William Wordsworth 2 Today’s post invites back our esteemed thinker: William Wordsworth (1770-1850), one of England’s most respected writers of both prose and poetry. Much of his greatness is expressed through his belief that the ideal could be experienced in everyday life. He was at home with nature, which is effortlessly revealed through the intensity of these feelings expressed in his works.

For your reading pleasure I have extracted from The Prose Work of William Wordsworth a snippet regarding his principals of poetry (1798). I now give to you the illustrious, Mr. Wordsworth….

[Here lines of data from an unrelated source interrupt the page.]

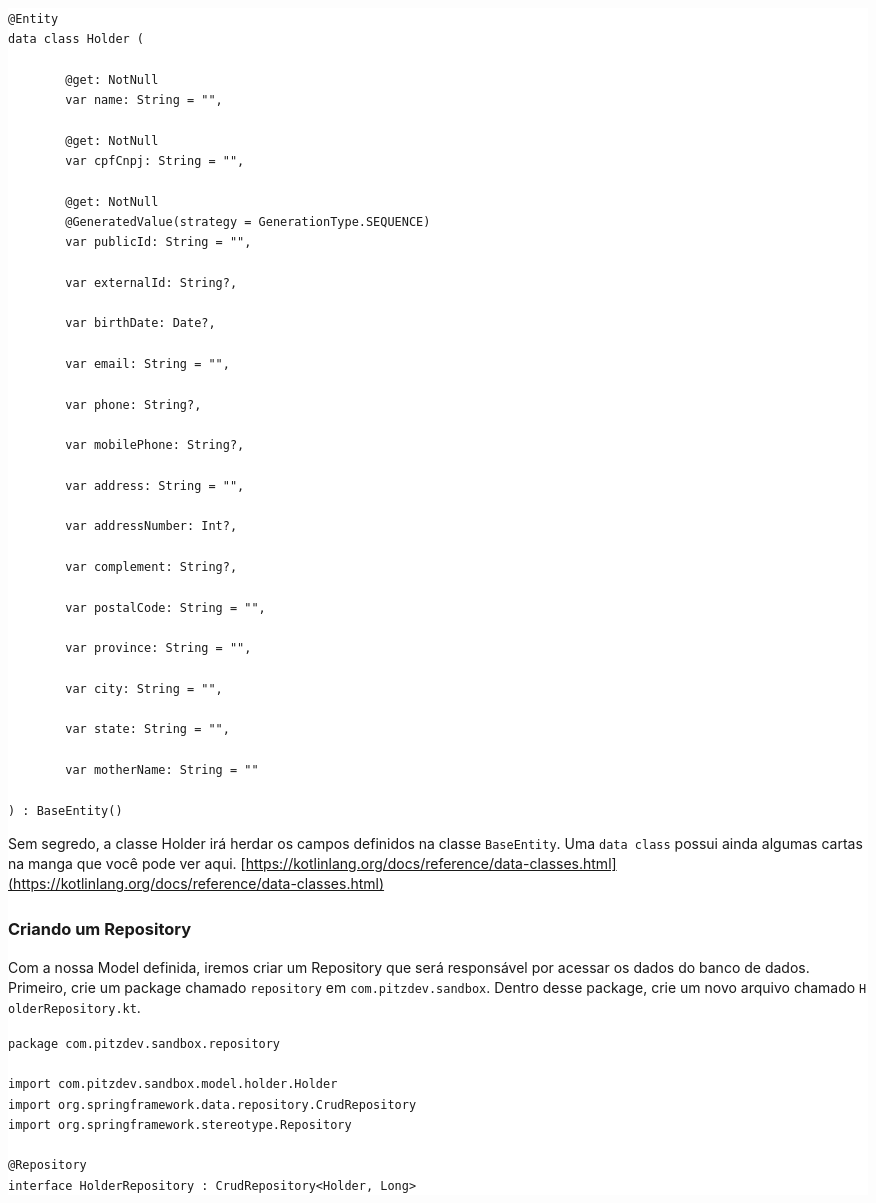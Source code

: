     @Entity
    data class Holder (
    
            @get: NotNull
            var name: String = "",
    
            @get: NotNull
            var cpfCnpj: String = "",
    
            @get: NotNull
            @GeneratedValue(strategy = GenerationType.SEQUENCE)
            var publicId: String = "",
    
            var externalId: String?,
    
            var birthDate: Date?,
    
            var email: String = "",
    
            var phone: String?,
    
            var mobilePhone: String?,
    
            var address: String = "",
    
            var addressNumber: Int?,
    
            var complement: String?,
    
            var postalCode: String = "",
    
            var province: String = "",
    
            var city: String = "",
    
            var state: String = "",
    
            var motherName: String = ""
    
    ) : BaseEntity()

 

Sem segredo, a classe Holder irá herdar os campos definidos na classe `BaseEntity`. Uma `data class` possui ainda algumas cartas na manga que você pode ver aqui. [https://kotlinlang.org/docs/reference/data-classes.html](https://kotlinlang.org/docs/reference/data-classes.html)

### Criando um Repository

Com a nossa Model definida, iremos criar um Repository que será responsável por acessar os dados do banco de dados. Primeiro, crie um package chamado `repository` em `com.pitzdev.sandbox`. Dentro desse package, crie um novo arquivo chamado `HolderRepository.kt`.

    package com.pitzdev.sandbox.repository
    
    import com.pitzdev.sandbox.model.holder.Holder
    import org.springframework.data.repository.CrudRepository
    import org.springframework.stereotype.Repository
    
    @Repository
    interface HolderRepository : CrudRepository<Holder, Long>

“… I have said that poetry is the spontaneous overflow of powerful feelings: it takes its origin from emotion recollected in tranquillity: the emotion is contemplated till, by a species of re-action, the tranquillity gradually disappears, and an emotion, kindred to that which was before the subject of contemplation, is gradually produced, and does itself actually exist in the mind. In this mood successful composition generally begins, and in a mood similar to this it is carried on; but the emotion, of whatever kind, and in whatever degree, from various causes, is qualified by various pleasures, so that in describing any passions whatsoever, which are voluntarily described, the mind will, upon the whole, be in a state of enjoyment. If Nature be thus cautious to preserve in a state of enjoyment a being so employed, the Poet ought to profit by the lesson held forth to him, and ought especially to take care, that, whatever passions he communicates to his Reader, those passions, if his Reader’s mind be sound and vigorous, should always be accompanied with an overbalance of pleasure. Now the music of harmonious metrical language, the sense of difficulty overcome, and the blind association of pleasure which has been previously received from works of rhyme or metre of the same or similar construction, an indistinct perception perpetually renewed of language closely resembling that of real life, and yet, in the circumstance of metre, differing from it so widely—all these imperceptibly make up a complex feeling of delight, which is of the most important use in tempering the painful feeling always found intermingled with powerful descriptions of the deeper passions. This effect is always produced in pathetic and impassioned poetry; while, in lighter compositions, the ease and gracefulness with which the Poet manages his numbers are themselves confessedly a principal source of the gratification of the Reader. All that it is necessary to say, however, upon this subject, may be effected by affirming, what few persons will deny, that, of two descriptions, either of passions, manners, or characters, each of them equally well executed, the one in prose and the other in verse, the verse will be read a hundred times where the prose is read once…”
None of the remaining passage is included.